Hindsight is an exact science, as English humorist Guy Bellamy noted. In hindsight, it's hard to disagree that the past four decades' economic policy has delivered a nirvana state for global bond markets. After spiking the federal funds target rate to 20% in 1980 to vanquish 1970s' inflation, the key policy rate has completed its cyclical decline to zero in the aftermath of the global financial crisis. Bond yields have followed and now sit at their lowest levels in the post-World War II era.
Conveniently for bond investors, lowering rates has been the primary policy tool in achieving economic objectives such as maximum employment and economic growth during this run. This aligned bonds' total returns with the well-being of the broader economy. Now, however, after a decade where rates have been mostly stuck at zero, the backdrop for economic policy in the decade ahead looks totally different than prior iterations. Challenges include sluggish nominal growth, a return of inflation, an aging population and overhanging debt. Hindsight will reveal any shift in this alignment, and a change will seem obvious in retrospect. It's time for asset allocators to realize that this 40-year alignment between bonds and economic policy could have reached its turning point.
For the optimist hoping to witness the prolongation of the greatest bond bull market in history, the apparent path appears to run through a continued declining trend in interest rates. This scenario implies not only an extension of the downward pressure on yields out to further maturities, but also a likely movement of the U.S. Treasury yield curve into negative territory for the first time.
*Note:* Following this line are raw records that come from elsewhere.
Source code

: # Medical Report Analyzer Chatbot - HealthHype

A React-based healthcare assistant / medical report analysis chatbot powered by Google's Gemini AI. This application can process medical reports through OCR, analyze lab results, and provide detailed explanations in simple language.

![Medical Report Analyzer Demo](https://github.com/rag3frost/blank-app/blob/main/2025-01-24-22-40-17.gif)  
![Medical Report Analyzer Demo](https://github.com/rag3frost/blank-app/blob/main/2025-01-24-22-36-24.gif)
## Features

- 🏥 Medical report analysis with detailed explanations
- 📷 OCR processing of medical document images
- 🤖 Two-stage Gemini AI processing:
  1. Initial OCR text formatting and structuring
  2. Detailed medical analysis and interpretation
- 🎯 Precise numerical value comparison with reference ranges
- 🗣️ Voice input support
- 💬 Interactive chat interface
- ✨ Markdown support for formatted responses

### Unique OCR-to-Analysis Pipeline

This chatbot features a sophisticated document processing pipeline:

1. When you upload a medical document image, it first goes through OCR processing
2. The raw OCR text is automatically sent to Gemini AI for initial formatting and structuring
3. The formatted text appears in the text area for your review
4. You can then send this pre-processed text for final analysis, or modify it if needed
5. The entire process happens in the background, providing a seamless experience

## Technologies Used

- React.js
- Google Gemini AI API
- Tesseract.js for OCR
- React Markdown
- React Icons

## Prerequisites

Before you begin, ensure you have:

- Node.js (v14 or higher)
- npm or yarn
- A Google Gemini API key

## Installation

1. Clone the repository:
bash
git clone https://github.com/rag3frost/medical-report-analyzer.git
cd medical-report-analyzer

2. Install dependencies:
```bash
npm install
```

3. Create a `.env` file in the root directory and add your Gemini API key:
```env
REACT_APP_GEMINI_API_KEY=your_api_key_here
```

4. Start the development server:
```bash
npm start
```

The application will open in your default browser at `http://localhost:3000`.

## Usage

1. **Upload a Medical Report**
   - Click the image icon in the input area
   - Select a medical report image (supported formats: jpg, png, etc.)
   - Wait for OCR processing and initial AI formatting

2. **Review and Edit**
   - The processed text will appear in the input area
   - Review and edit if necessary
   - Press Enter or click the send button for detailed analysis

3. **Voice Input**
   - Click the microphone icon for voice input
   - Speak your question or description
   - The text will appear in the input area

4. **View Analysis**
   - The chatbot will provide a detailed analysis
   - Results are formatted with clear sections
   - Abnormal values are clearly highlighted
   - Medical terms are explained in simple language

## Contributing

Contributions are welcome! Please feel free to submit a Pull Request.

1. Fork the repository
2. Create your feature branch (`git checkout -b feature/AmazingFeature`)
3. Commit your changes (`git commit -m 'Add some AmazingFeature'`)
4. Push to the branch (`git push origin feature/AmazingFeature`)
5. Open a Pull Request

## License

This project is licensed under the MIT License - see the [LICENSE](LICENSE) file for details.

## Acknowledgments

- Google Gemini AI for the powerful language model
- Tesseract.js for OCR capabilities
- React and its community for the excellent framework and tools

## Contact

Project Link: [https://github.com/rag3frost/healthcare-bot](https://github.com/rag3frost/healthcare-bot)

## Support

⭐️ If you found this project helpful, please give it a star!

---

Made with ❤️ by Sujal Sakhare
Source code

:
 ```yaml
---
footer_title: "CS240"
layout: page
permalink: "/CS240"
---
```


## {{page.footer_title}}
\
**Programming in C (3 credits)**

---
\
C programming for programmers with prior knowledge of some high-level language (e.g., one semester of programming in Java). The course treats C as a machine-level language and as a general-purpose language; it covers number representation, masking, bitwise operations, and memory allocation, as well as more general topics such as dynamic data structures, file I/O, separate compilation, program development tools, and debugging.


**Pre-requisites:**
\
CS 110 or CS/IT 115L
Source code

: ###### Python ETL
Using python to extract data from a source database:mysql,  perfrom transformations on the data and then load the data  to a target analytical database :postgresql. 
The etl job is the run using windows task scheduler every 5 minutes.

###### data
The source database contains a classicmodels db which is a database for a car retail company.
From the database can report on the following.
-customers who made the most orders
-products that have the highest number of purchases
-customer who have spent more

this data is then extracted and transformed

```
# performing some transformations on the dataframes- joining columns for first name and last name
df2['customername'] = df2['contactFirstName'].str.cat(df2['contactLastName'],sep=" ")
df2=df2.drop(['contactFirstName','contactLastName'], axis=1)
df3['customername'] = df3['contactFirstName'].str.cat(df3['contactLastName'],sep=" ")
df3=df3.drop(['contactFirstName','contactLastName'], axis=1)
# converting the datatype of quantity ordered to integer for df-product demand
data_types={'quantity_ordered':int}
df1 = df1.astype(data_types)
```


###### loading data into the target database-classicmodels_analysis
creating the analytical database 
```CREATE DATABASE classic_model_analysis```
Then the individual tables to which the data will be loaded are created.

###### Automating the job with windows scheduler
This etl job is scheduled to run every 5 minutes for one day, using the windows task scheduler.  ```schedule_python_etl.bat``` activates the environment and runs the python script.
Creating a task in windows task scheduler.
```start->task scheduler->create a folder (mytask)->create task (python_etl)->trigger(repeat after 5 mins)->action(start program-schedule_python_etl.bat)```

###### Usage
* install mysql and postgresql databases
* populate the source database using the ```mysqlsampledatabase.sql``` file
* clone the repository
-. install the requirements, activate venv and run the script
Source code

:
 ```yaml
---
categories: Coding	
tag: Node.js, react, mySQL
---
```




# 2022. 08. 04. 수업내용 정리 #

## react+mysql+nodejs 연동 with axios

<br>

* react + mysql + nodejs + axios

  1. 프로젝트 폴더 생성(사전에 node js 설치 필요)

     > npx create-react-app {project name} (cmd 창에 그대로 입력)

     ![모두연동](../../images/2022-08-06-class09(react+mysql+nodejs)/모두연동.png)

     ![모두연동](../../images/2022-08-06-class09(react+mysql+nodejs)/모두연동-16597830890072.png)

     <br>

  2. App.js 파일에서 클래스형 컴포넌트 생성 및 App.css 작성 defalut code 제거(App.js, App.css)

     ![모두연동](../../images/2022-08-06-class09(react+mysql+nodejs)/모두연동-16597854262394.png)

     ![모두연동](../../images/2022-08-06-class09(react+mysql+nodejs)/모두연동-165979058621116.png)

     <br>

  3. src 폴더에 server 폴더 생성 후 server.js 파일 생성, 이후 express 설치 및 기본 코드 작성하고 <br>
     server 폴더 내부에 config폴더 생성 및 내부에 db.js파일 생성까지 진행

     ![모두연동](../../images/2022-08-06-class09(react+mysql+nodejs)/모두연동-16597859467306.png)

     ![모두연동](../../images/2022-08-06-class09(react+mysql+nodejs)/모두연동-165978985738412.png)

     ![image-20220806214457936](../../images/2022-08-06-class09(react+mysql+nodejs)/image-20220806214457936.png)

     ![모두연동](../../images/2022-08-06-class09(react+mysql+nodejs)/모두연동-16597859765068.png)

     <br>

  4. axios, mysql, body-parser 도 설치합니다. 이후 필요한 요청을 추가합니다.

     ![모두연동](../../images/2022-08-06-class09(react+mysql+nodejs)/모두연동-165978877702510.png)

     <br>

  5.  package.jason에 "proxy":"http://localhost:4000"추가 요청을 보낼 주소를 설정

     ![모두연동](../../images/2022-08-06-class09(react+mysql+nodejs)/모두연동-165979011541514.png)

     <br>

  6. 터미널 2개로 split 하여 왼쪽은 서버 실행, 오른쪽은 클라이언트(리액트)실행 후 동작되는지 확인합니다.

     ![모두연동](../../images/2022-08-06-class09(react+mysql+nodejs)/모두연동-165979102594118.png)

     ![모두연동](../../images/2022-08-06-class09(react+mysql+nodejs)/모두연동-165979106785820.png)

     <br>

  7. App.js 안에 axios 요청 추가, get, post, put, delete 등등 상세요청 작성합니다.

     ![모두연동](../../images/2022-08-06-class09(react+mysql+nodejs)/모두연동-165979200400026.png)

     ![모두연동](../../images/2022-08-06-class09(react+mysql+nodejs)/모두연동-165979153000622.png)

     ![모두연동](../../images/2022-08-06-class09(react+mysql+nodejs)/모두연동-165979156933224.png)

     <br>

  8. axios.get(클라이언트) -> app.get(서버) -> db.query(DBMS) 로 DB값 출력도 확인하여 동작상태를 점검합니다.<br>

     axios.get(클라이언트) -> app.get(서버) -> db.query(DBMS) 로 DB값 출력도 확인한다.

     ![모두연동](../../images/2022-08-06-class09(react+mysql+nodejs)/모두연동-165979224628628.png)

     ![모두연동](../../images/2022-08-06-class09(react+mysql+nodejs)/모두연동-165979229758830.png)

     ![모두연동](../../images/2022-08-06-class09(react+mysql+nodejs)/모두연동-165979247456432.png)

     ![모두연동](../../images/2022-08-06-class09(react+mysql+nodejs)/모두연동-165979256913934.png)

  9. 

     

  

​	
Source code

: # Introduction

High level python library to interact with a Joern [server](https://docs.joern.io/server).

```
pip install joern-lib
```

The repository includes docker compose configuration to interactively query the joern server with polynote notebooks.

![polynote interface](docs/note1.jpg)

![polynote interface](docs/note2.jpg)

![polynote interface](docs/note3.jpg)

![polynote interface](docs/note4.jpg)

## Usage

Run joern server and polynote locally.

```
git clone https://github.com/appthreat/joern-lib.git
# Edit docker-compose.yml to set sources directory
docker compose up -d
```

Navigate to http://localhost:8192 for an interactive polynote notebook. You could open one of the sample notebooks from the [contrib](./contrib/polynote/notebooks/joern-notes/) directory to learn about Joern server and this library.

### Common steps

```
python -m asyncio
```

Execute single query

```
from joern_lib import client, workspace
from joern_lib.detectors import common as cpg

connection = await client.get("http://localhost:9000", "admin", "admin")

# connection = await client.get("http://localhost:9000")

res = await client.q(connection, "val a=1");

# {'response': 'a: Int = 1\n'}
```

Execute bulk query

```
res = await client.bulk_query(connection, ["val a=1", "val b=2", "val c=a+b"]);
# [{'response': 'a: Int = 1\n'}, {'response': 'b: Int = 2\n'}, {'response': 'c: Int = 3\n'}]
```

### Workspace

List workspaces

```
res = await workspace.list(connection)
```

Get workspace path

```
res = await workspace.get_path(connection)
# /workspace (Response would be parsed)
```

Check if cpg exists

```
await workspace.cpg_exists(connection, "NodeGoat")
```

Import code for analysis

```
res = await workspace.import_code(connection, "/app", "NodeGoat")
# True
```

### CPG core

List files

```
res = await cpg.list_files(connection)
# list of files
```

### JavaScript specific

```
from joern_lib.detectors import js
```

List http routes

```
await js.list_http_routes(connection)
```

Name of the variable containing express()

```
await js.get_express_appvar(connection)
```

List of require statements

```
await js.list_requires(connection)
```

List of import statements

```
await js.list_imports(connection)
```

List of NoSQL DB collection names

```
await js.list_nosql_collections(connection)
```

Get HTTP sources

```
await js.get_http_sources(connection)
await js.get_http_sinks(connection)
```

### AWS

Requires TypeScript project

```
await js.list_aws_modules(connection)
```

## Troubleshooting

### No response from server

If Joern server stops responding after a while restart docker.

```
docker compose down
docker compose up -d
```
At first, this seems plausible. Many developed countries have already taken their yield curves negative over the past decade, and consensus so far suggests they have not met much harm. Markets have been willing to absorb bonds priced at negative yields: over $16 trillion of outstanding debt traded at negative yields by the end of 2020, according to a Bloomberg tracker. Having watched others take this first plunge, with the leap appearing safe, asset allocators might be complacent for what follows.